Muscat – Omanis are taking major strides towards gender equality with women on a par with men in obtaining college degrees, jobs in high positions and social status. Much has changed in social life compared to even a decade ago. But gender equality for women still lags in one important aspect of life – their own homes where they continue to take on the bulk of domestic responsibilities.
Today, in what can only be termed a paradigm shift, it is common to see Omani couples of various age groups in public places together. “In 1980s and 90s, Omani men and their peers enjoyed their time out, while women had their own ladies-only activities at home. Husbands and wives were rarely seen out together in shopping malls or restaurants,” said Mohammed al Harthy, a retired private sector employee.
“Omani men are more open now than ever before. Husbands treat wives as life partners now in everything, rather than treating marriage as a business contract where men control their wives the way they want,” he added.
But in a normal scenario, Omani mothers spend almost twice as much time on housework and childcare than fathers even as they are far more likely to be working day jobs.
“The younger generation now believes that Omani traditions do not prevent women from having an equal voice in a marriage. Nowadays, men do almost everything together with their wives, be it going shopping, having evening walks or doing household chores. Marriage is now a shared life; it’s not just about sharing children and the house, but emotions,” said Aziza al Habsi, a mother of three and a social activist.
However, some are of the opinion that the social changes seen today, like couples going out for dinner or walks, has little to do with cultural change but rather improvement in facilities.

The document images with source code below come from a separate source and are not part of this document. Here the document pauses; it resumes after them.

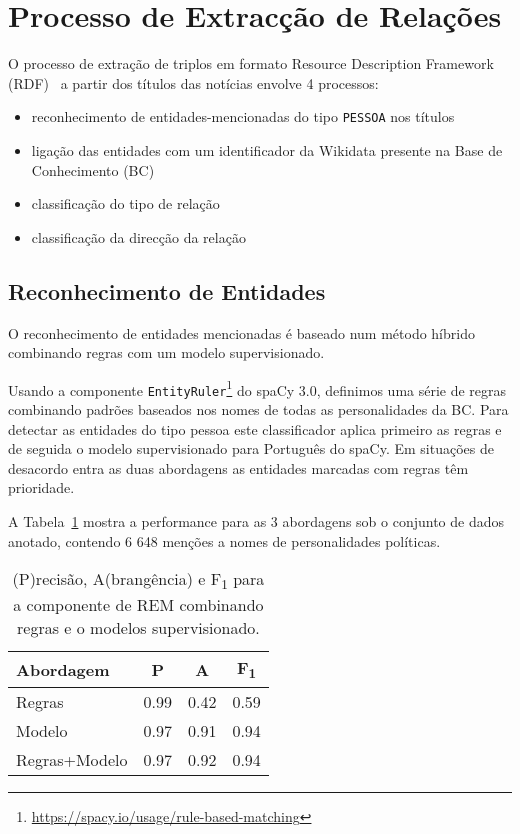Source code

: \documentclass[a4paper, twocolumn, 11pt, twoside]{article}
\begin{document}
\section{Processo de Extracção de Relações}
\label{sec:classifiers}

O processo de extração de triplos em formato Resource Description Framework (RDF)~\citep{schreiber2014primer} a partir dos títulos das notícias envolve 4 processos: 

\begin{itemize}
\item reconhecimento de entidades-mencionadas do tipo \texttt{PESSOA} nos títulos
\item ligação das entidades com um identificador da Wikidata presente na Base de Conhecimento (BC)
\item classificação do tipo de relação
\item classificação da direcção da relação
\end{itemize}

\subsection{Reconhecimento de Entidades}
\label{subsec:ner}


O reconhecimento de entidades mencionadas é baseado num método híbrido combinando regras com um modelo supervisionado. 

Usando a componente \texttt{EntityRuler}\footnote{\url{https://spacy.io/usage/rule-based-matching}} do spaCy 3.0, definimos uma série de regras combinando padrões baseados nos nomes de todas as personalidades da BC. Para detectar as entidades do tipo pessoa este classificador aplica primeiro as regras e de seguida o modelo supervisionado para Português do spaCy. Em situações de desacordo entra as duas abordagens as entidades marcadas com regras têm prioridade.

A Tabela~\ref{tab:results_ner} mostra a performance para as 3 abordagens sob o conjunto de dados anotado, contendo 6 648 menções a nomes de personalidades políticas.


\begin{table}
    \begin{center}
    \begin{tabular}{l ccc}
		{\bf Abordagem}  & {\bf P} & {\bf A} & {\bf F\textsubscript{1}} \\
        \hline
        Regras           &  0.99     &  0.42     & 		0.59		\\
        Modelo           &  0.97     &  0.91     & 		0.94		\\
		Regras+Modelo    &  0.97     &  0.92     & 		0.94		\\
    \end{tabular}
	\caption{ (P)recisão, A(brangência) e F\textsubscript{1} para a componente de REM combinando regras e o modelos supervisionado.}	
	\label{tab:results_ner}
	\end{center}
\end{table}
\end{document}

“In the recent past, we have got better facilities for couples to go out together, including better restaurants that provide good facilities with privacy as opposed to 20 years back. Also, we can find plenty of walking areas away from the main roads made specifically for this purpose. Malls too are spacious enough for couples to feel free. All these were not very common before,” said Obail al Khaldi, a retired government employee.
According to parents, the new generation of Omani boys and girls are a lot more independent now than ever before. “They are influenced by their travels abroad for studies, as well as by the media. TV shows and cinema portray such activities for couples as normal. So, they grow up with that mindset and their children also see that as normal. And as an open-minded parent, I do not see any problem with that,” said Khalfan al Obadani, a parent of five grown-up children.
On the role of women – staying at home rather than working – some men still prefer their partners to take care of the home. The husband of a housewife, who wished to remain anonymous, said that he is “perfectly” happy to have his wife at home, looking after home affairs.
“There is no particular urgency for my wife to find a job. She can be at home and depend on my income, which is enough to support the family even though it means downscaling the family lifestyle,” he said.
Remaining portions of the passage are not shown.